Niche-Specific Audience/My Ideal Reader

Ideal Reader

Denis Colette

I’ve heard that writers need to find a niche and then directly address a niche-specific audience. But in order to do so, the writer must first figure out who that audience is.

Each of us, of course, hopes our work will enjoy universal appeal, when more than likely it will attract one segment of the population over others.

With this in mind, one of my creative writing teachers gave us the following assignment:

  • Create a character who is your ideal reader, the one you imagine pulling your book from a shelf and thumbing through the pages you have written.
  • Give the character a name; give us a picture of your reader and write a brief scene that shows him/her interacting with something you have written.
  • 350 words

Here was my response:

My Ideal Reader

Lorna bites her tongue and prays for patience. Each time she ventures into an unfamiliar bookstore and asks the clerk to direct her to Visionary
Fiction
, she gets the same response. A blank stare.

“Paul Coehlo,” Lorna says, already anticipating the response.

“Oh, you mean the Metaphysical section.”

No, Lorna thinks, I mean fiction in which the expansion of the human mind drives the plot. But she nods. Guess Metaphysical will have to do.

No matter where she goes, she finds Paul Coehlo shelved under Metaphysical, with nonfiction books on Wicca, astrology, and self-actualization. These books have their merits, true, but Lorna believes that Paul and writers like him deserve a section of their own.

No use asking for the author Lorna is specifically looking for. Margaret Duarte is too obscure for that. Duarte’s fiction appeals mostly to Cultural Creatives such as herself, a subculture equally obscure, invisible, and under the radar.

Lorna fumes at the thought. Duarte’s stories are as familiar to her as her own face in the mirror. She likes the author’s first person accounts of the mystical, psychic, and paranormal.

Duarte presents a third way, not a neutral center, but a bridge to connect the end and the beginning. Her stories are like surf crashing on rocks.

Lorna is an optimist, but hardly a Pollyanna. Just because she likes reading about expanded mental abilities with an eye on solutions rather than dysfunctional relationships and political corruption, doesn’t make her less valuable as a reader and consumer.

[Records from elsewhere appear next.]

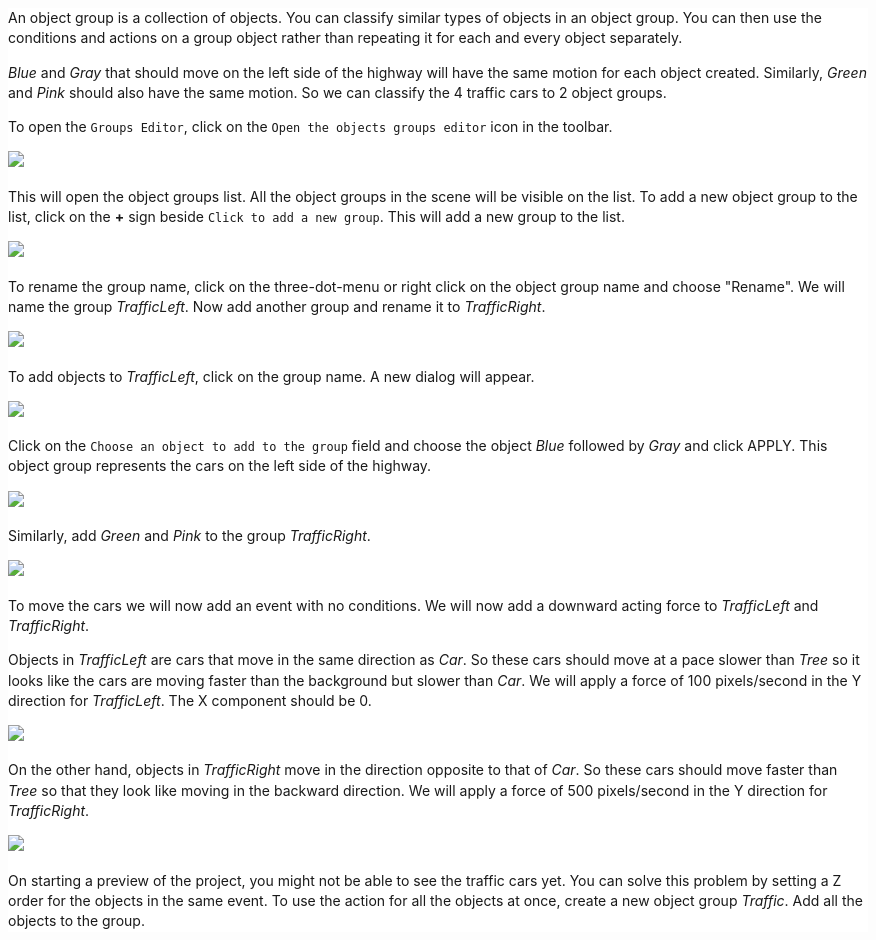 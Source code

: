 An object group is a collection of objects. You can classify similar types of objects in an object group. You can then use the conditions and actions on a group object rather than repeating it for each and every object separately.

_Blue_ and _Gray_ that should move on the left side of the highway will have the same motion for each object created. Similarly, _Green_ and _Pink_ should also have the same motion. So we can classify the 4 traffic cars to 2 object groups.

To open the `Groups Editor`, click on the `Open the objects groups editor` icon in the toolbar.

![](/gdevelop5/objects/groups-button.png)

This will open the object groups list. All the object groups in the scene will be visible on the list. To add a new object group to the list, click on the **+** sign beside `Click to add a new group`. This will add a new group to the list.

![](/gdevelop5/objects/group-group.png)

To rename the group name, click on the three-dot-menu or right click on the object group name and choose "Rename". We will name the group _TrafficLeft_. Now add another group and rename it to _TrafficRight_.

![](/gdevelop5/tutorials/screenshot_from_2019-06-06_00-17-54.png)

To add objects to _TrafficLeft_, click on the group name. A new dialog will appear.

![](/gdevelop5/tutorials/screenshot_from_2019-06-06_00-29-42.png)

Click on the `Choose an object to add to the group` field and choose the object _Blue_ followed by _Gray_ and click APPLY. This object group represents the cars on the left side of the highway.

![](/gdevelop5/tutorials/screenshot_from_2019-06-08_20-24-37.png)

Similarly, add _Green_ and _Pink_ to the group _TrafficRight_.

![](/gdevelop5/tutorials/screenshot_from_2019-06-08_20-25-43.png)

To move the cars we will now add an event with no conditions. We will now add a downward acting force to _TrafficLeft_ and _TrafficRight_.

Objects in _TrafficLeft_ are cars that move in the same direction as _Car_. So these cars should move at a pace slower than _Tree_ so it looks like the cars are moving faster than the background but slower than _Car_. We will apply a force of 100 pixels/second in the Y direction for _TrafficLeft_. The X component should be 0.

![](/gdevelop5/tutorials/screenshot_from_2019-06-06_00-37-29.png)

On the other hand, objects in _TrafficRight_ move in the direction opposite to that of _Car_. So these cars should move faster than _Tree_ so that they look like moving in the backward direction. We will apply a force of 500 pixels/second in the Y direction for _TrafficRight_.

![](/gdevelop5/tutorials/screenshot_from_2019-06-08_19-56-14.png)

On starting a preview of the project, you might not be able to see the traffic cars yet. You can solve this problem by setting a Z order for the objects in the same event. To use the action for all the objects at once, create a new object group _Traffic_. Add all the objects to the group.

She takes the only copy of Margaret Duarte’s novel Between Will and Surrender from the shelf and places it dead center on the table displaying the current best sellers.

It’s time more people step into “the between.”

Cultural Creative

First, I imagine my ideal reader as female (though I hope to attract male readers as well). After all, I write about a woman’s struggle for psychological freedom and her yearning to discover a path based on meaning and purpose rather than income and security.

But then I take it a step further and add an emerging subculture called Cultural Creatives as my ideal readers.
A Cultural Creative is someone who:
  • Loves nature.
  • Cares about self-actualization and spirituality.
  • Wants equity for women.
  • Wants to be involved in creating a new and better way of life in our country and our world.
  • Dislikes emphasis on getting and spending.
  • Likes experiencing and learning about other ways of life.
  • Is optimistic about the future.
  • Walks his/her talk.
  • His/her sense of the sacred includes personal growth and service to others.

As an author, how would you describe your ideal reader?

Or, if you’re a reader, how would you describe yourself and your preferred author?

As always, thanks for stopping by.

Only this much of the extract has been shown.